О ночлеге думать не надо, начальство устроит.

О еде — тоже: начальство накормит.

Ну, не жизнь, а малина! Отвели нас в гостиницу (так называлась выделенная для нашей группы трёхкомнатная квартира на первом этаже), разобрали мы свои койки-тумбочки, — всех-то и дел… В общем, побросали мы свои чемоданчики под кровати, и пошли в столовую, а оттуда — прямо на танцы в клуб. Танцы были скучные, под радиолу. Я сбегал в общежитие, притащил свою гитару. В то время электрогитары были новостью. Я в училище соорудил себе электрогитару — т. е. наклеил на деку пьезокристалл — и гитара стала электрической, воткнул ту гитару в УНч (усилитель низкой частоты) и из колокола полились непривычные звуки электромузыки.

Люди заинтересованно столпились вокруг, и я с важным видом заиграл вальс.

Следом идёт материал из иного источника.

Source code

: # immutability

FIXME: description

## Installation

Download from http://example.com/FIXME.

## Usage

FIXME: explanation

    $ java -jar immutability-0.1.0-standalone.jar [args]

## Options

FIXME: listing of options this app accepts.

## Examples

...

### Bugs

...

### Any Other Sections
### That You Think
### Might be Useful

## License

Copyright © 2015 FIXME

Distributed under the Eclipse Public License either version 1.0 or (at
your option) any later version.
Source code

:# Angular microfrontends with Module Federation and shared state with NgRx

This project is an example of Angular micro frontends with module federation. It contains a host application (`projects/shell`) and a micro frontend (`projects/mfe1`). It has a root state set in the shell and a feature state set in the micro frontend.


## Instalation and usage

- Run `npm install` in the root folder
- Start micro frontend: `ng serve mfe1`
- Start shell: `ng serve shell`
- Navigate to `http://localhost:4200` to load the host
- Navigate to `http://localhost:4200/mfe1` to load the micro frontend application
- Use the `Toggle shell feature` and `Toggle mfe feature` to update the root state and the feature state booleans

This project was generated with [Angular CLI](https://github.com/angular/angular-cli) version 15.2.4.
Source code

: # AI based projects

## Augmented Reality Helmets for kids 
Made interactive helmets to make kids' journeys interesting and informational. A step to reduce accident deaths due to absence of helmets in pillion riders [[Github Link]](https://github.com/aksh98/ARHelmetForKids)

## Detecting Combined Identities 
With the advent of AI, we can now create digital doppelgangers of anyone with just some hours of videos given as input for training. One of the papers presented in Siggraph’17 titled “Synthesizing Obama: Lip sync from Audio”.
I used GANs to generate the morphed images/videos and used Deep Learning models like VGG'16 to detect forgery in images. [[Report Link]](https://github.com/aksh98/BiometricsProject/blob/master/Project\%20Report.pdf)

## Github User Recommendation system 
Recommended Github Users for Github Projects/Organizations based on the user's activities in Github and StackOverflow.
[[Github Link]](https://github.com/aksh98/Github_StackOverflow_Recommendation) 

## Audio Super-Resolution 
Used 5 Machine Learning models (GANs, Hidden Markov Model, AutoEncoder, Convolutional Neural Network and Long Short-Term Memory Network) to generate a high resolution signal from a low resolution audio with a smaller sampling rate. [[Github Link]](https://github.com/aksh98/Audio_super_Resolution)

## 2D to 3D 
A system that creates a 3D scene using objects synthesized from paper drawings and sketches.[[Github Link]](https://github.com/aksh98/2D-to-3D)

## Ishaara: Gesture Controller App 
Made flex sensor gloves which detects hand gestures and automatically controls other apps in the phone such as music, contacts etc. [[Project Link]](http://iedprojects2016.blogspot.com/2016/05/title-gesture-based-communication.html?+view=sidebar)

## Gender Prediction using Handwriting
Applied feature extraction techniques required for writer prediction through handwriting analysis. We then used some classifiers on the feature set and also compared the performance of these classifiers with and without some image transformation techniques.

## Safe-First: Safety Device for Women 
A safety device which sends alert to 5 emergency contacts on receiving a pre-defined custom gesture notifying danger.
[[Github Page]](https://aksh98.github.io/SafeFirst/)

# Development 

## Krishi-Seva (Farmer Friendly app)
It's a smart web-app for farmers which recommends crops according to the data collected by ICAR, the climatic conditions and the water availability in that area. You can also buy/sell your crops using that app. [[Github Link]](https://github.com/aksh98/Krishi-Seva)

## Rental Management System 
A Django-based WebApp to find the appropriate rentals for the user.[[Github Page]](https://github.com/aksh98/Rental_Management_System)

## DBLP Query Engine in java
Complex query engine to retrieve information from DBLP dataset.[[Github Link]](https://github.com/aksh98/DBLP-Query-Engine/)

Народ пошёл танцевать. Стали хлопать, просить ещё, кто-то притащил ударник, кто-то саксофон, — я тогда играл без перерыва около часу, пока пальцы не распухли. Кстати, потом к нам примкнул ещё пилот с аккордеоном, технарь с контрабасом и мы организовали джаз-банд да такой, что по всей Калининской области были нарасхват по колхозам. Короче, с танцулек я возвратился в общагу где-то в двенадцатом часу в отличном настроении и с гитарой на плече.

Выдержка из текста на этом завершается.